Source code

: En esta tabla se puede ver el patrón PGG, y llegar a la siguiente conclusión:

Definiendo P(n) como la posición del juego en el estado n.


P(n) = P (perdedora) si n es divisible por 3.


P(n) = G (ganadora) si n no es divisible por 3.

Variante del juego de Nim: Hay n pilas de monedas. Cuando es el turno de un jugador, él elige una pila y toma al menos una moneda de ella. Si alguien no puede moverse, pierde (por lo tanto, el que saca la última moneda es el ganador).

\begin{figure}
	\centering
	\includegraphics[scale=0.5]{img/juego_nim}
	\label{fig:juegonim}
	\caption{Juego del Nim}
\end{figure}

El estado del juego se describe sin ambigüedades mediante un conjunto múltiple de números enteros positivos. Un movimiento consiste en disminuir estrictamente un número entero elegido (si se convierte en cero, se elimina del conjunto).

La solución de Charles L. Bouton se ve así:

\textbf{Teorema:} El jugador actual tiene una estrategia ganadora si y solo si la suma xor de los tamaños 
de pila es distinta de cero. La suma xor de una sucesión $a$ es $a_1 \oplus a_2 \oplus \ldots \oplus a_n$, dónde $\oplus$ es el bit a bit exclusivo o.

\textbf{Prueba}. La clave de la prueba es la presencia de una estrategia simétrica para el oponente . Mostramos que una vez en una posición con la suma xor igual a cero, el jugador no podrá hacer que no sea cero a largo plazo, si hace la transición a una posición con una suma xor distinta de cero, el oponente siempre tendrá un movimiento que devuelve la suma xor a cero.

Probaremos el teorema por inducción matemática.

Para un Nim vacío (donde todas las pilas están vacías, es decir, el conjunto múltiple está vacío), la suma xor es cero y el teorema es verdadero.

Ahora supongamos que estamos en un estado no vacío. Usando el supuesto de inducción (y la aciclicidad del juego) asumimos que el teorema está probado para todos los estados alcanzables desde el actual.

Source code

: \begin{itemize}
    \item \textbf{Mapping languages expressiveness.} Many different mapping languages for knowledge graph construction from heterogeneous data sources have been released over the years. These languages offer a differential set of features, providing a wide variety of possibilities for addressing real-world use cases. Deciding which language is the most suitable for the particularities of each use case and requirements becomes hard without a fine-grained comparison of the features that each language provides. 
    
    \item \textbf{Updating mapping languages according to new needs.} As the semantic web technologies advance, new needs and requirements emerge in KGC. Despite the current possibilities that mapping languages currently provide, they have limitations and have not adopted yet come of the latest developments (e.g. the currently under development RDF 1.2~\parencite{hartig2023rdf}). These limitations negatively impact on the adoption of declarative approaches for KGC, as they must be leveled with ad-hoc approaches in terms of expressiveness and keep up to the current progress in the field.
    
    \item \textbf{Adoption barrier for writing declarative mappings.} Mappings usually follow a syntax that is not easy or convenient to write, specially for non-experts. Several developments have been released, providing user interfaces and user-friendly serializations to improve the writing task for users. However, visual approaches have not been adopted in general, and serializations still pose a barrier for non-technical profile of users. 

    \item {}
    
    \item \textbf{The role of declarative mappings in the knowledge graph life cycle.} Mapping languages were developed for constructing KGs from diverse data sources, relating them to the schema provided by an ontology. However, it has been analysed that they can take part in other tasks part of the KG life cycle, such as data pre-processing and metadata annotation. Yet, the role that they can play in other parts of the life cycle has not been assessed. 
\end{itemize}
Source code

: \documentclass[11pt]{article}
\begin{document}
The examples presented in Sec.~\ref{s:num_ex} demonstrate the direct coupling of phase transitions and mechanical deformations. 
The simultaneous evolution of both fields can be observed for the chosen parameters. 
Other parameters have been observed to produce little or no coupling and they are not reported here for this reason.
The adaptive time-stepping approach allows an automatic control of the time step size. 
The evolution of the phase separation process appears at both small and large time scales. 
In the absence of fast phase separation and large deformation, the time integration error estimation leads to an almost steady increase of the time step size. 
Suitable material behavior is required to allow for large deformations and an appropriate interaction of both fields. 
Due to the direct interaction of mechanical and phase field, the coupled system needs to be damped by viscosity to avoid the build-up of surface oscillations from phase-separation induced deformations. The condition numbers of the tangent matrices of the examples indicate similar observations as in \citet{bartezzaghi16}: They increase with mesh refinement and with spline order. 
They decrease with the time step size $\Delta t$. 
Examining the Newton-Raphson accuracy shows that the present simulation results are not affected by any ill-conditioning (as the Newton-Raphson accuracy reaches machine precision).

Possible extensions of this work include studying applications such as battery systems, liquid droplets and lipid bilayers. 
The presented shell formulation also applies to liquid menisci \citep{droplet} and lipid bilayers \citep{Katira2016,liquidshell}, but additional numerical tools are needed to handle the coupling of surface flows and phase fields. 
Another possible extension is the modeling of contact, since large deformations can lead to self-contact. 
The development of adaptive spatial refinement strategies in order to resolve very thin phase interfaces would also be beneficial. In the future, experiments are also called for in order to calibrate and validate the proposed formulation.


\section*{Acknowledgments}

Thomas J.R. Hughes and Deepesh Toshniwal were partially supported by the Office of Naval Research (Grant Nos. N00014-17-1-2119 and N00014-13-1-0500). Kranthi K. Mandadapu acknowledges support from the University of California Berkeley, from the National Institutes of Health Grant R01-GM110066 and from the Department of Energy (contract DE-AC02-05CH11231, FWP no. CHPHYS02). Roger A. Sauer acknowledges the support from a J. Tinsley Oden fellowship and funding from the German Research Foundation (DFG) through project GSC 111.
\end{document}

********

Your answer should consist of each line of the data above in which the word "parameters" occurs.

Solution below –
The simultaneous evolution of both fields can be observed for the chosen parameters. 
Other parameters have been observed to produce little or no coupling and they are not reported here for this reason.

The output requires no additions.